Sep 26, 2016

    Taking stock of Opec and US debate

    MUCH of the attention this week will likely turn to oil prices and the presidential debate in the United States.

    The Opec (Organization of Petroleum Exporting Countries) is meeting today for the third time this year in Algeria to discuss the supply glut in the crude market.

    Oil prices tumbled last Friday in a sign that market watchers do not expect a deal on production limits to be reached at the meeting.

    The first of three US presidential debates will also take place today, ahead of the November election.

    "Closer to the election date, we expect volatility to rise as markets start pricing in the risk of a Trump presidency, which would inevitably herald greater uncertainty ahead on the back of a radical policy agenda," said Vasu Menon, OCBC Bank's vice-president and senior investment strategist, in a recent report.

    A Clinton presidency would offer more stability and an incremental approach to policy, he added.

    Traders here will be watching out for Singapore's August industrial production numbers, out today.

    Japan is also slated to release a slew of economic data on Friday, including that for consumer prices, employment and industrial production, which could show whether the economy is sliding back into a deflationary spiral.

    Wall Street halted its longest winning streak in seven weeks as the Dow Jones Industrial Average slipped 0.71 per cent on Friday.

    At home, the Straits Times Index (STI) rose 10.89 points or 0.38 per cent to close at 2,856.95 on Friday - up 29.5 points or 1.04 per cent for the week.
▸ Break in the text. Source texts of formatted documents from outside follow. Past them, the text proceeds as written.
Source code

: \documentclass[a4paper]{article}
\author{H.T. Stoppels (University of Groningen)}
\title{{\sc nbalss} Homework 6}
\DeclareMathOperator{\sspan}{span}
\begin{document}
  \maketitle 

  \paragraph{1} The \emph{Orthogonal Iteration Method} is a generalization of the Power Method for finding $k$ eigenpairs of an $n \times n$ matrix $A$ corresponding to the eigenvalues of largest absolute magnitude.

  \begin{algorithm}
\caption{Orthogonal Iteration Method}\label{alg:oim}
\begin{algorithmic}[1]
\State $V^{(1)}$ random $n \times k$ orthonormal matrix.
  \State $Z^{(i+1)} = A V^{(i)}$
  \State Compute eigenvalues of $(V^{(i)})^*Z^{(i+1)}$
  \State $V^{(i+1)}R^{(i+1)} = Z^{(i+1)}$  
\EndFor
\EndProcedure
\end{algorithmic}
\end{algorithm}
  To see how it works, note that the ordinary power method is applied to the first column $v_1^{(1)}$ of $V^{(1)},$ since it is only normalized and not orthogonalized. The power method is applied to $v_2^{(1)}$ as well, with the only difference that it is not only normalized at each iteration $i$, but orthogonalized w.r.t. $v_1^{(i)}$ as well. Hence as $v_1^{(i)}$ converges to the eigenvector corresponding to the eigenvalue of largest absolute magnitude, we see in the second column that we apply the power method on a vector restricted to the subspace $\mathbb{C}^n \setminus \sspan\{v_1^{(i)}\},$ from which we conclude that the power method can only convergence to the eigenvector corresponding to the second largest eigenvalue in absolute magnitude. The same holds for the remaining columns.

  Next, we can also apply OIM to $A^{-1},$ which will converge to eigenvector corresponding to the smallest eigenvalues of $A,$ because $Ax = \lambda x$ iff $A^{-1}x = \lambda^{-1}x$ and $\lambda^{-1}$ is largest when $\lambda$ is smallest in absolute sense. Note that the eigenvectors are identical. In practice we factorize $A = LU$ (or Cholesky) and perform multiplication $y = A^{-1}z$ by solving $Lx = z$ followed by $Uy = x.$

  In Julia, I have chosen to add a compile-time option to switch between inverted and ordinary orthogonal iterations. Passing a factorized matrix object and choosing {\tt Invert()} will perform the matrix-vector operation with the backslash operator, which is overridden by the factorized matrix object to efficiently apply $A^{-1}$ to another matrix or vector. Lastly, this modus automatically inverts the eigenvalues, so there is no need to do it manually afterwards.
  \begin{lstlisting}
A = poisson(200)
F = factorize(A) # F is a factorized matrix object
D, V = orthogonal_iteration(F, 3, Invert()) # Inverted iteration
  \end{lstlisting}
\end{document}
    Turnover fell 5.11 per cent to 49.4 million units, an improvement from the 11.03 per cent drop in the week before.

    Container ship operator Rickmers Maritime Trust, which announced a revised restructuring plan for its $100 million 8.45 per cent notes due next year, slumped 23.2 per cent during the week to 4.3 cents on Friday.

    Marco Polo Marine, which said that it is seeking approval to delay repayment for its $50 million notes due for maturity next month, sank 13.3 per cent to 6.5 cents.

    Thai Beverage rose 3.2 per cent in the week to 96 cents. Reports have said the group is joining hands with several major foreign brewers to buy a stake in Vietnam's largest brewer Sabeco in a deal that could be worth at least US$1.8 billion (S$2.4 billion).